Entries shown
======

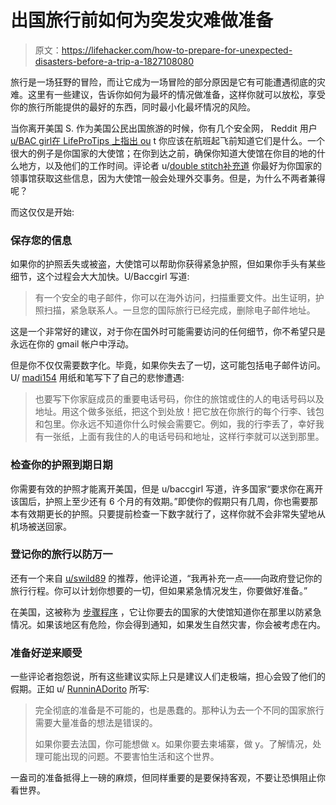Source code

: # 出国旅行前如何为突发灾难做准备

> 原文：<https://lifehacker.com/how-to-prepare-for-unexpected-disasters-before-a-trip-a-1827108080>

旅行是一场狂野的冒险，而让它成为一场冒险的部分原因是它有可能遭遇彻底的灾难。这里有一些建议，告诉你如何为最坏的情况做准备，这样你就可以放松，享受你的旅行所能提供的最好的东西，同时最小化最坏情况的风险。



当你离开美国 S. 作为美国公民出国旅游的时候，你有几个安全网， Reddit 用户[u/BAC girl](https://www.reddit.com/user/baccgirl)[在 LifeProTips 上指出 ou](https://www.reddit.com/r/LifeProTips/comments/8thd0a/lpt_if_travelling_internationally_always_make/) t 你应该在航班起飞前知道它们是什么。一个很大的例子是你国家的大使馆；在你到达之前，确保你知道大使馆在你目的地的什么地方，以及他们的工作时间。评论者 u/[double stitch](https://www.reddit.com/user/doublestitch)[补充道](https://www.reddit.com/r/LifeProTips/comments/8thd0a/lpt_if_travelling_internationally_always_make/e18rnpb/) 你最好为你国家的领事馆获取这些信息，因为大使馆一般会处理外交事务。但是，为什么不两者兼得呢？

而这仅仅是开始:

### 保存您的信息

如果你的护照丢失或被盗，大使馆可以帮助你获得紧急护照，但如果你手头有某些细节，这个过程会大大加快。U/Baccgirl 写道:

> 有一个安全的电子邮件，你可以在海外访问，扫描重要文件。出生证明，护照扫描，紧急联系人。一旦您的国际旅行已经完成，删除电子邮件地址。

这是一个非常好的建议，对于你在国外时可能需要访问的任何细节，你不希望只是永远在你的 gmail 帐户中浮动。

但是你不仅仅需要数字化。毕竟，如果你失去了一切，这可能包括电子邮件访问。U/ [madi154](https://www.reddit.com/user/madi154) 用纸和笔写下了自己的悲惨遭遇:

> 也要写下你家庭成员的重要电话号码，你住的旅馆或住的人的电话号码以及地址。用这个做多张纸，把这个到处放！把它放在你旅行的每个行李、钱包和包里。你永远不知道你什么时候会需要它。例如，我的行李丢了，幸好我有一张纸，上面有我住的人的电话号码和地址，这样行李就可以送到那里。

### 检查你的护照到期日期

你需要有效的护照才能离开美国，但是 u/baccgirl 写道，许多国家“要求你在离开该国后，护照上至少还有 6 个月的有效期。”即使你的假期只有几周，你也需要那本有效期更长的护照。只要提前检查一下数字就行了，这样你就不会非常失望地从机场被送回家。

### 登记你的旅行以防万一

还有一个来自 [u/swild89](https://www.reddit.com/u/swild89) 的推荐，他评论道，“我再补充一点——向政府登记你的旅行行程。你可以计划你想要的一切，但如果紧急情况发生，你要做好准备。”

在美国，这被称为 [步骤程序](https://step.state.gov/) ，它让你要去的国家的大使馆知道你在那里以防紧急情况。如果该地区有危险，你会得到通知，如果发生自然灾害，你会被考虑在内。

### 准备好逆来顺受

一些评论者抱怨说，所有这些建议实际上只是建议人们走极端，担心会毁了他们的假期。正如 u/ [RunninADorito](https://www.reddit.com/user/RunninADorito) 所写:

> 完全彻底的准备是不可能的，也是愚蠢的。那种认为去一个不同的国家旅行需要大量准备的想法是错误的。
> 
> 如果你要去法国，你可能想做 x。如果你要去柬埔寨，做 y。了解情况，处理可能出现的问题。不要害怕生活和这个世界。

一盎司的准备抵得上一磅的麻烦，但同样重要的是要保持客观，不要让恐惧阻止你看世界。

======

Task requirements
Return, word for word, the lines of the data above from the line with "当你离开美国 S. 作为美国公民出国旅游的时候，你有几个安全网，" through the line with "### 检查你的护照到期日期", inclusive.

Reply
当你离开美国 S. 作为美国公民出国旅游的时候，你有几个安全网， Reddit 用户[u/BAC girl](https://www.reddit.com/user/baccgirl)[在 LifeProTips 上指出 ou](https://www.reddit.com/r/LifeProTips/comments/8thd0a/lpt_if_travelling_internationally_always_make/) t 你应该在航班起飞前知道它们是什么。一个很大的例子是你国家的大使馆；在你到达之前，确保你知道大使馆在你目的地的什么地方，以及他们的工作时间。评论者 u/[double stitch](https://www.reddit.com/user/doublestitch)[补充道](https://www.reddit.com/r/LifeProTips/comments/8thd0a/lpt_if_travelling_internationally_always_make/e18rnpb/) 你最好为你国家的领事馆获取这些信息，因为大使馆一般会处理外交事务。但是，为什么不两者兼得呢？

而这仅仅是开始:

### 保存您的信息

如果你的护照丢失或被盗，大使馆可以帮助你获得紧急护照，但如果你手头有某些细节，这个过程会大大加快。U/Baccgirl 写道:

> 有一个安全的电子邮件，你可以在海外访问，扫描重要文件。出生证明，护照扫描，紧急联系人。一旦您的国际旅行已经完成，删除电子邮件地址。

这是一个非常好的建议，对于你在国外时可能需要访问的任何细节，你不希望只是永远在你的 gmail 帐户中浮动。

但是你不仅仅需要数字化。毕竟，如果你失去了一切，这可能包括电子邮件访问。U/ [madi154](https://www.reddit.com/user/madi154) 用纸和笔写下了自己的悲惨遭遇:

> 也要写下你家庭成员的重要电话号码，你住的旅馆或住的人的电话号码以及地址。用这个做多张纸，把这个到处放！把它放在你旅行的每个行李、钱包和包里。你永远不知道你什么时候会需要它。例如，我的行李丢了，幸好我有一张纸，上面有我住的人的电话号码和地址，这样行李就可以送到那里。

### 检查你的护照到期日期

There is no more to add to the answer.